You can download the .zip file from my dropbox: https://www.dropbox.com/s/ch85efojh9ysax7/time_test_4.zip?dl=0

The results show: dsort (quick sort) is by far the best it takes about 50 seconds for a random list of 85 mil values and about 5 seconds for a fairly ordered set. Then comes heap and shell, but unless the numbers are extremely ordered, they are not worth considering. Bubble sort is the worst for random order; it takes hours, but if the numbers are extremely ordered, say out of place by a few positions, then it can be the best.

Anyway, this program demonstrates: Allocation of arrays populating the arrays (random values and initialise the index) sorting the array testing the sort (timing the test)

It can run as 32-bit or /64 and doesn't use the stack

(Oddly enough) I would recommend to read the 85 mil values into memory and do a quick sort. It would take about 50 seconds, which is probably not very slow, given the time it takes to read the values from file and convert the text to real*8 values (see recent posts on file reading speeds ?) This should be much simpler than splitting out an un-ordered list, sorting this list and then re-merging.

Hopefully it provides some ideas.

John

silicondale

Posts: 248 Matlock, Derbyshire, UK

Back to Top

6 Apr 2019 6:38 #23460

Many thanks for all this, John! In the past I haven't paid much attention to sorting, just used shell sort for smaller data sets, and merge sort for larger. Avoided bubble sort like the plague. And otherwise tried to avoid the necessity.

mecej4

Posts: 1912

Back to Top

7 Apr 2019 2:31 #23461

... read the 85 mil values into memory and do a quick sort. It would take about 50 seconds, which is probably not very slow ...

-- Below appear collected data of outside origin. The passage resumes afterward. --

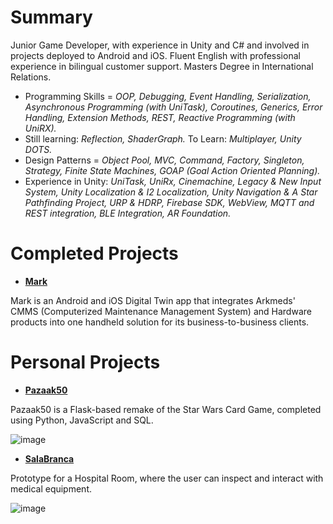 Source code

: # Summary
Junior Game Developer, with experience in Unity and C# and involved in projects deployed to Android and iOS. Fluent English with professional experience in bilingual customer support. Masters Degree in International Relations.

- Programming Skills = _OOP, Debugging, Event Handling, Serialization, Asynchronous Programming (with UniTask), Coroutines, Generics, Error Handling, Extension Methods, REST, Reactive Programming (with UniRX)._
- Still learning: _Reflection, ShaderGraph._ To Learn: _Multiplayer, Unity DOTS._
- Design Patterns = _Object Pool, MVC, Command, Factory, Singleton, Strategy, Finite State Machines, GOAP (Goal Action Oriented Planning)._
- Experience in Unity: _UniTask, UniRx, Cinemachine, Legacy & New Input System, Unity Localization & I2 Localization, Unity Navigation & A Star Pathfinding Project, URP & HDRP, Firebase SDK, WebView, MQTT and REST integration, BLE Integration, AR Foundation._

# Completed Projects
- [**Mark**](https://play.google.com/store/apps/details?id=com.ArkMeds.Mark&hl=pt_BR&gl=US)
  
Mark is an Android and iOS Digital Twin app that integrates Arkmeds' CMMS (Computerized Maintenance Management System) and Hardware products into one handheld solution for its business-to-business clients.

# Personal Projects
- [**Pazaak50**](https://github.com/jorlmn/Pazaak50-CS50-Final-Project)
  
Pazaak50 is a Flask-based remake of the Star Wars Card Game, completed using Python, JavaScript and SQL.

![image](https://github.com/jorlmn/JorLMN/assets/114875835/5018c18c-08fe-4df1-acc9-afd2a104706f)

- [**SalaBranca**](https://github.com/jorlmn/SalaBranca_Unity)
  
Prototype for a Hospital Room, where the user can inspect and interact with medical equipment.

![image](https://github.com/jorlmn/JorLMN/assets/114875835/d4d11db8-25d2-4838-8265-1c986759570b)
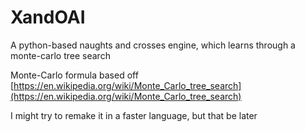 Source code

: # XandOAI
A python-based naughts and crosses engine, which learns through a monte-carlo tree search

Monte-Carlo formula based off [https://en.wikipedia.org/wiki/Monte_Carlo_tree_search](https://en.wikipedia.org/wiki/Monte_Carlo_tree_search)

I might try to remake it in a faster language, but that be later
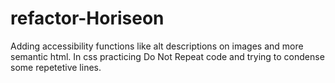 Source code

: # refactor-Horiseon

Adding accessibility functions like alt descriptions on images and more semantic html.
In css practicing Do Not Repeat code and trying to condense some repetetive lines.
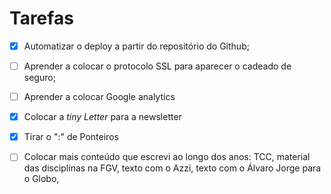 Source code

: # Tarefas 



- [x] Automatizar o deploy a partir do repositório do Github;
- [ ] Aprender a colocar o protocolo SSL para aparecer o cadeado de seguro;

- [ ] Aprender a colocar Google analytics
- [x] Colocar a _tiny Letter_ para a newsletter

- [x] Tirar o ":" de Ponteiros
- [ ] Colocar mais conteúdo que escrevi ao longo dos anos: TCC, material das disciplinas na FGV, texto com o Azzi, texto com o Álvaro Jorge para o Globo, 
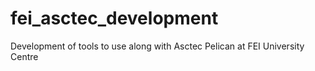 fei_asctec_development
======================

Development of tools to use along with Asctec Pelican at FEI University Centre

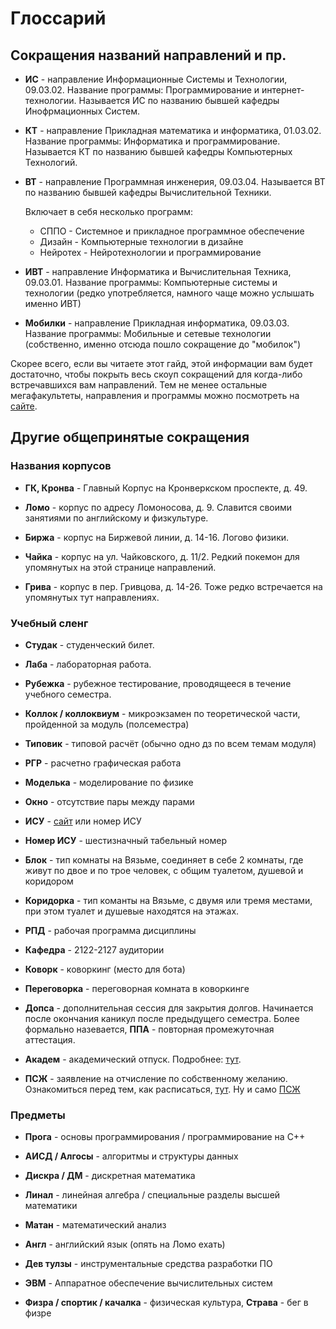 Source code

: # Глоссарий

## Сокращения названий направлений и пр.

* **ИС** - направление Информационные Системы и Технологии, 09.03.02. Название программы: Программирование и интернет-технологии. Называется ИС по названию бывшей кафедры Инофрмационных Систем.

* **КТ** - направление Прикладная математика и информатика, 01.03.02. Название программы: Информатика и программирование. Называется КТ по названию бывшей кафедры Компьютерных Технологий.

* **ВТ** - направление Программная инженерия, 09.03.04. Называется ВТ по названию бывшей кафедры Вычислительной Техники.

    Включает в себя несколько программ:

    - СППО - Системное и прикладное программное обеспечение
    - Дизайн - Компьютерные технологии в дизайне
    - Нейротех - Нейротехнологии и программирование


* **ИВТ** - направление Информатика и Вычислительная Техника, 09.03.01. Название программы: Компьютерные системы и технологии (редко употребляется, намного чаще можно услышать именно ИВТ)

* **Мобилки** - направление Прикладная информатика, 09.03.03. Название программы: Мобильные и сетевые технологии (собственно, именно отсюда пошло сокращение до "мобилок")

Скорее всего, если вы читаете этот гайд, этой информации вам будет достаточно, чтобы покрыть весь скоуп сокращений для когда-либо встречавшихся вам направлений. Тем не менее остальные мегафакультеты, направления и программы можно посмотреть на [сайте](https://abit.itmo.ru).


## Другие общепринятые сокращения

### Названия корпусов

* **ГК, Кронва** - Главный Корпус на Кронверкском проспекте, д. 49.

* **Ломо** - корпус по адресу Ломоносова, д. 9. Славится своими занятиями по английскому и физкультуре.

* **Биржа** - корпус на Биржевой линии, д. 14-16. Логово физики.

* **Чайка** - корпус на ул. Чайковского, д. 11/2. Редкий покемон для упомянутых на этой странице направлений.

* **Грива** - корпус в пер. Гривцова, д. 14-26. Тоже редко встречается на упомянутых тут направлениях.


### Учебный сленг

* **Студак** - студенческий билет.

* **Лаба** - лабораторная работа.

* **Рубежка** - рубежное тестирование, проводящееся в течение учебного семестра.

* **Коллок / коллоквиум** - микроэкзамен по теоретической части, пройденной за модуль (полсеместра)

* **Типовик** - типовой расчёт (обычно одно дз по всем темам модуля)

* **РГР** - расчетно графическая работа

* **Моделька** - моделирование по физике

* **Окно** - отсутствие пары между парами

* **ИСУ** - [сайт](https://isu.ifmo.ru/) или номер ИСУ

* **Номер ИСУ** - шестизначный табельный номер

* **Блок** - тип комнаты на Вязьме, соединяет в себе 2 комнаты, где живут по двое и по трое человек, с общим туалетом, душевой и коридором

* **Коридорка** - тип команты на Вязьме, с двумя или тремя местами, при этом туалет и душевые находятся на этажах.

* **РПД** - рабочая программа дисциплины

* **Кафедра** - 2122-2127 аудитории

* **Коворк** - коворкинг (место для бота)

* **Переговорка** - переговорная комната в коворкинге

* **Допса** - дополнительная сессия для закрытия долгов. Начинается после окончания каникул после предыдущего семестра. Более формально назевается, **ППА** - повторная промежуточная аттестация.

* **Академ** - академический отпуск. Подробнее: [тут](https://student.itmo.ru/ru/vacation/).

* **ПСЖ** - заявление на отчисление по собственному желанию. Ознакомиться перед тем, как расписаться, [тут](https://student.itmo.ru/ru/expulsion_student_initiative/). Ну и само [ПСЖ](https://fitp.itmo.ru/files/lgd.pdf)

### Предметы

* **Прога** - основы программирования / программирование на C++

* **АИСД / Алгосы** - алгоритмы и структуры данных

* **Дискра / ДМ** - дискретная математика

* **Линал** - линейная алгебра / специальные разделы высшей математики

* **Матан** - математический анализ

* **Англ** - английский язык (опять на Ломо ехать)

* **Дев тулзы** - инструментальные средства разработки ПО

* **ЭВМ** - Аппаратное обеспечение вычислительных систем

* **Физра / спортик / качалка** - физическая культура, **Страва** - бег в физре
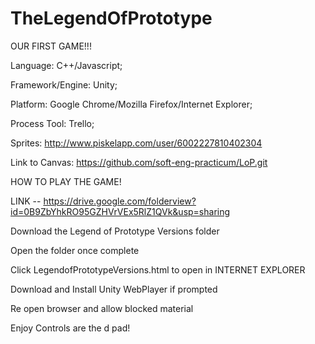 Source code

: # TheLegendOfPrototype
OUR FIRST GAME!!!

Language: C++/Javascript;

Framework/Engine: Unity;

Platform: Google Chrome/Mozilla Firefox/Internet Explorer;

Process Tool: Trello;

Sprites: http://www.piskelapp.com/user/6002227810402304

Link to Canvas: 
https://github.com/soft-eng-practicum/LoP.git


HOW TO PLAY THE GAME!

LINK -- https://drive.google.com/folderview?id=0B9ZbYhkRO95GZHVrVEx5RlZ1QVk&usp=sharing

Download the Legend of Prototype Versions folder

Open the folder once complete

Click LegendofPrototypeVersions.html to open in INTERNET EXPLORER

Download  and Install Unity WebPlayer if prompted

Re open browser and allow blocked material

Enjoy Controls are the d pad!





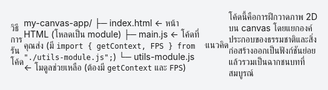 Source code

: วิธีการรันโค้ด

my-canvas-app/
├─ index.html         ← หน้า HTML (โหลดเป็น module)
├─ main.js            ← โค้ดที่คุณส่ง (มี `import { getContext, FPS } from "./utils-module.js";`)
└─ utils-module.js    ← โมดูลช่วยเหลือ (ต้องมี `getContext` และ `FPS`)
<!doctype html>
<html lang="th">
<head>
  <meta charset="utf-8" />
  <meta name="viewport" content="width=device-width,initial-scale=1" />
  <title>Woraphob</title>
  <style>
    html,body { height:100%; margin:0; display:flex; align-items:center; justify-content:center; background:#f3f4f6; }
    canvas { border:1px solid #ccc; }
  </style>
</head>
<body>
  <canvas id="myCanvas"></canvas>
  <script type="module" src="./main.js"></script>
</body>
</html>

แนวคิด

โค้ดนี้คือการฝึกวาดภาพ 2D บน canvas โดยแยกองค์ประกอบของธรรมชาติและสิ่งก่อสร้างออกเป็นฟังก์ชันย่อย แล้วรวมเป็นฉากชนบทที่สมบูรณ์

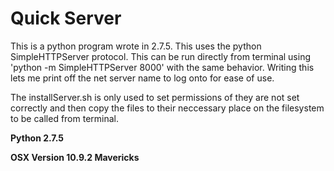 Quick Server
============

This is a python program wrote in 2.7.5.  This uses the python SimpleHTTPServer protocol.  This can be run directly from terminal using 'python -m SimpleHTTPServer 8000' with the same behavior.  Writing this lets me print off the net server name to log onto for ease of use.  

The installServer.sh is only used to set permissions of they are not set correctly and then copy the files to their neccessary place on the filesystem to be called from terminal.

**Python 2.7.5**

**OSX Version 10.9.2 Mavericks** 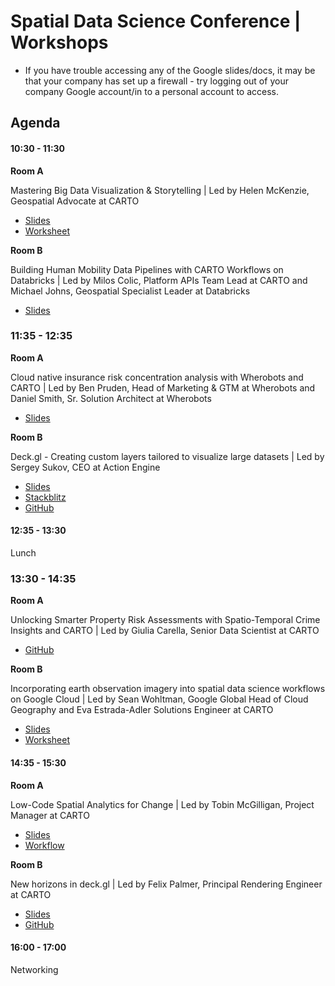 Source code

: # Spatial Data Science Conference | Workshops

* If you have trouble accessing any of the Google slides/docs, it may be that your company has set up a firewall - try logging out of your company Google account/in to a personal account to access.

## Agenda

#### 10:30 - 11:30

**Room A**

Mastering Big Data Visualization & Storytelling | Led by Helen McKenzie, Geospatial Advocate at CARTO 

  - [Slides](https://docs.google.com/presentation/d/1ND2q3M1O-Yfkj9xrAXxY0duenu1w3Tw5OkBJu1gE4Fc/edit#slide=id.g2f26ea78966_0_396)
  - [Worksheet](https://docs.google.com/document/d/12TmxoMbl-VZe-1oq_NoGIn5KD4Or-_1TnE4-heBxIhM/edit#heading=h.xkr4rehklzld)

**Room B**

Building Human Mobility Data Pipelines with CARTO Workflows on Databricks | Led by Milos Colic, Platform APIs Team Lead at CARTO and Michael Johns, Geospatial Specialist Leader at Databricks
  
  - [Slides](https://docs.google.com/presentation/d/1HTqItkZ-Do-e6hzYmWpXL05l9s3yqyOUQ-QBBlVM_v0/edit#slide=id.g2dba7405fca_0_45)

### 11:35 - 12:35

**Room A**

Cloud native insurance risk concentration analysis with Wherobots and CARTO | Led by Ben Pruden, Head of Marketing & GTM at Wherobots and Daniel Smith, Sr. Solution Architect at Wherobots
- [Slides](https://docs.google.com/presentation/d/10XcfvhY7Kw37O-tR0bcSWcc0XxnTh0rKg6HWxMSmqNU/edit#slide=id.g2fb5eef1cb0_0_0)

**Room B**

Deck.gl - Creating custom layers tailored to visualize large datasets | Led by Sergey Sukov, CEO at Action Engine
- [Slides](https://drive.google.com/file/d/1cH5R9Qmy1cU_jtorED5O891b6H8UNfOf/view)
- [Stackblitz](https://stackblitz.com/github/ActionEngine/sdsc-workshop-2024/tree/main?file=main.js)
- [GitHub](https://github.com/ActionEngine/sdsc-workshop-2024)

#### 12:35 - 13:30

Lunch

### 13:30 - 14:35

**Room A**

Unlocking Smarter Property Risk Assessments with Spatio-Temporal Crime Insights and CARTO | Led by Giulia Carella, Senior Data Scientist at CARTO
- [GitHub](https://github.com/CartoDB/research-public/tree/master/sdsc24-ny-workshop)

**Room B**

Incorporating earth observation imagery into spatial data science workflows on Google Cloud | Led by Sean Wohltman, Google Global Head of Cloud Geography and Eva Estrada-Adler
Solutions Engineer at CARTO
- [Slides](https://docs.google.com/presentation/d/1kj48uw4pLkuz9qT7MOaVVu0sOq8zgcJlwu16y6TV2vE/edit#slide=id.g2d345e63f52_0_0)
- [Worksheet](https://docs.google.com/document/d/19DBDwyVxm91rW7vDLng0K8DoWfjQJFx6kYRnKFAt8GU/edit)

#### 14:35 - 15:30

**Room A**

Low-Code Spatial Analytics for Change | Led by Tobin McGilligan, Project Manager at CARTO
- [Slides](https://docs.google.com/presentation/d/11xMiYjKo2_Lu5CNtEblrfeXLfhH9OxQUzZGBbS42YPQ/edit?usp=sharing)
- [Workflow](https://drive.google.com/file/d/1Py4ImQ0KUWzXOfwY2N3dVC-IZl96A_hG/view?usp=sharing)

**Room B**

New horizons in deck.gl | Led by Felix Palmer, Principal Rendering Engineer at CARTO
- [Slides](https://docs.google.com/presentation/d/1VoIDHURYSv1-8sf4MVXEEyBBjOv0C0sxKPy2SqOOxwQ/edit#slide=id.g12b30b8a813_1_0)
- [GitHub](https://github.com/felixpalmer/sdsc-workshop-2024)

#### 16:00 - 17:00

Networking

We can probably decrease the time by one order of magnitude. Arne Maus provides several parallel sorting algorithms at http://heim.ifi.uio.no/~arnem/sorting/ . Using his ParaMergeTest.java, for instance, I found that sorting 80 million integers on a laptop with an i7-2720 CPU (4 cores, 8 threads, 8 years old) took 2.5 seconds. The standard Java routine Arrays.sort took about 10 seconds; JohnC's Dsort took about 6 seconds when run with Ifort 19.

If Steve's timestamps are 32-bit integers, as Unix timestamps are, this time estimate applies directly; the value may need to be multiplied by an appropriate factor if longer timestamps are used and/or associated indexes need to be sorted.

silicondale

Posts: 248 Matlock, Derbyshire, UK

Back to Top

7 Apr 2019 6:43 #23463

hi mecej - my timestamps are Unix plus. For some reason our robot engineers decided they needed nanosecond precision, so we have horrendous 19-digit timestamps. I have reduced these by extracting microseconds within the current day, which are then 32-bit integers. Definitely worth trying the Arne Maus algorithm as well. New project starting up in June, which will probably need some fast sorts!